WHAT THIS TASK INVOLVES >>
Type out the lines below exactly, pictures excluded.

SOURCE RECORDS >>
==================================================
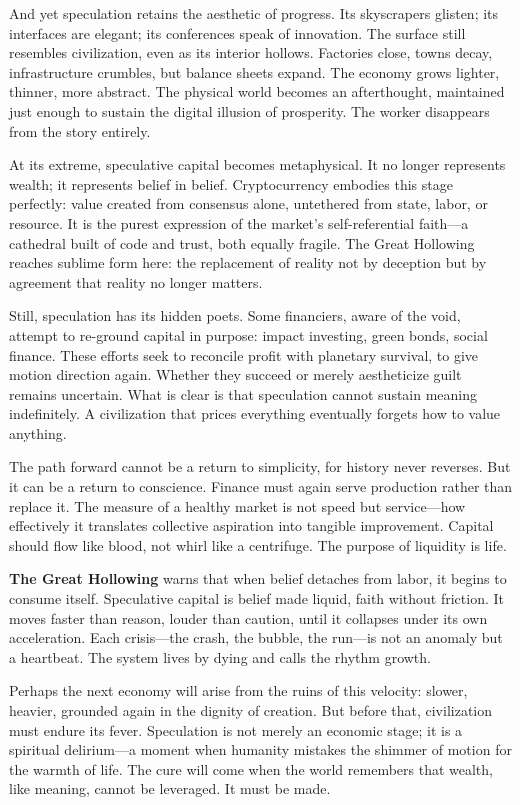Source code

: \documentclass[11pt,twoside]{book}
\begin{document}
And yet speculation retains the aesthetic of progress.  Its skyscrapers glisten; its interfaces are elegant; its conferences speak of innovation.  The surface still resembles civilization, even as its interior hollows.  Factories close, towns decay, infrastructure crumbles, but balance sheets expand.  The economy grows lighter, thinner, more abstract.  The physical world becomes an afterthought, maintained just enough to sustain the digital illusion of prosperity.  The worker disappears from the story entirely.

At its extreme, speculative capital becomes metaphysical.  It no longer represents wealth; it represents belief in belief.  Cryptocurrency embodies this stage perfectly: value created from consensus alone, untethered from state, labor, or resource.  It is the purest expression of the market’s self-referential faith—a cathedral built of code and trust, both equally fragile.  The Great Hollowing reaches sublime form here: the replacement of reality not by deception but by agreement that reality no longer matters.

Still, speculation has its hidden poets.  Some financiers, aware of the void, attempt to re-ground capital in purpose: impact investing, green bonds, social finance.  These efforts seek to reconcile profit with planetary survival, to give motion direction again.  Whether they succeed or merely aestheticize guilt remains uncertain.  What is clear is that speculation cannot sustain meaning indefinitely.  A civilization that prices everything eventually forgets how to value anything.

The path forward cannot be a return to simplicity, for history never reverses.  But it can be a return to conscience.  Finance must again serve production rather than replace it.  The measure of a healthy market is not speed but service—how effectively it translates collective aspiration into tangible improvement.  Capital should flow like blood, not whirl like a centrifuge.  The purpose of liquidity is life.

\textbf{The Great Hollowing} warns that when belief detaches from labor, it begins to consume itself.  Speculative capital is belief made liquid, faith without friction.  It moves faster than reason, louder than caution, until it collapses under its own acceleration.  Each crisis—the crash, the bubble, the run—is not an anomaly but a heartbeat.  The system lives by dying and calls the rhythm growth.

Perhaps the next economy will arise from the ruins of this velocity: slower, heavier, grounded again in the dignity of creation.  But before that, civilization must endure its fever.  Speculation is not merely an economic stage; it is a spiritual delirium—a moment when humanity mistakes the shimmer of motion for the warmth of life.  The cure will come when the world remembers that wealth, like meaning, cannot be leveraged.  It must be made.
\end{document}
==================================================
RESPONSE TO THE TASK >>
Source code

: \documentclass[11pt,twoside]{book}
\begin{document}
And yet speculation retains the aesthetic of progress.  Its skyscrapers glisten; its interfaces are elegant; its conferences speak of innovation.  The surface still resembles civilization, even as its interior hollows.  Factories close, towns decay, infrastructure crumbles, but balance sheets expand.  The economy grows lighter, thinner, more abstract.  The physical world becomes an afterthought, maintained just enough to sustain the digital illusion of prosperity.  The worker disappears from the story entirely.

At its extreme, speculative capital becomes metaphysical.  It no longer represents wealth; it represents belief in belief.  Cryptocurrency embodies this stage perfectly: value created from consensus alone, untethered from state, labor, or resource.  It is the purest expression of the market’s self-referential faith—a cathedral built of code and trust, both equally fragile.  The Great Hollowing reaches sublime form here: the replacement of reality not by deception but by agreement that reality no longer matters.

Still, speculation has its hidden poets.  Some financiers, aware of the void, attempt to re-ground capital in purpose: impact investing, green bonds, social finance.  These efforts seek to reconcile profit with planetary survival, to give motion direction again.  Whether they succeed or merely aestheticize guilt remains uncertain.  What is clear is that speculation cannot sustain meaning indefinitely.  A civilization that prices everything eventually forgets how to value anything.

The path forward cannot be a return to simplicity, for history never reverses.  But it can be a return to conscience.  Finance must again serve production rather than replace it.  The measure of a healthy market is not speed but service—how effectively it translates collective aspiration into tangible improvement.  Capital should flow like blood, not whirl like a centrifuge.  The purpose of liquidity is life.

\textbf{The Great Hollowing} warns that when belief detaches from labor, it begins to consume itself.  Speculative capital is belief made liquid, faith without friction.  It moves faster than reason, louder than caution, until it collapses under its own acceleration.  Each crisis—the crash, the bubble, the run—is not an anomaly but a heartbeat.  The system lives by dying and calls the rhythm growth.

Perhaps the next economy will arise from the ruins of this velocity: slower, heavier, grounded again in the dignity of creation.  But before that, civilization must endure its fever.  Speculation is not merely an economic stage; it is a spiritual delirium—a moment when humanity mistakes the shimmer of motion for the warmth of life.  The cure will come when the world remembers that wealth, like meaning, cannot be leveraged.  It must be made.
\end{document}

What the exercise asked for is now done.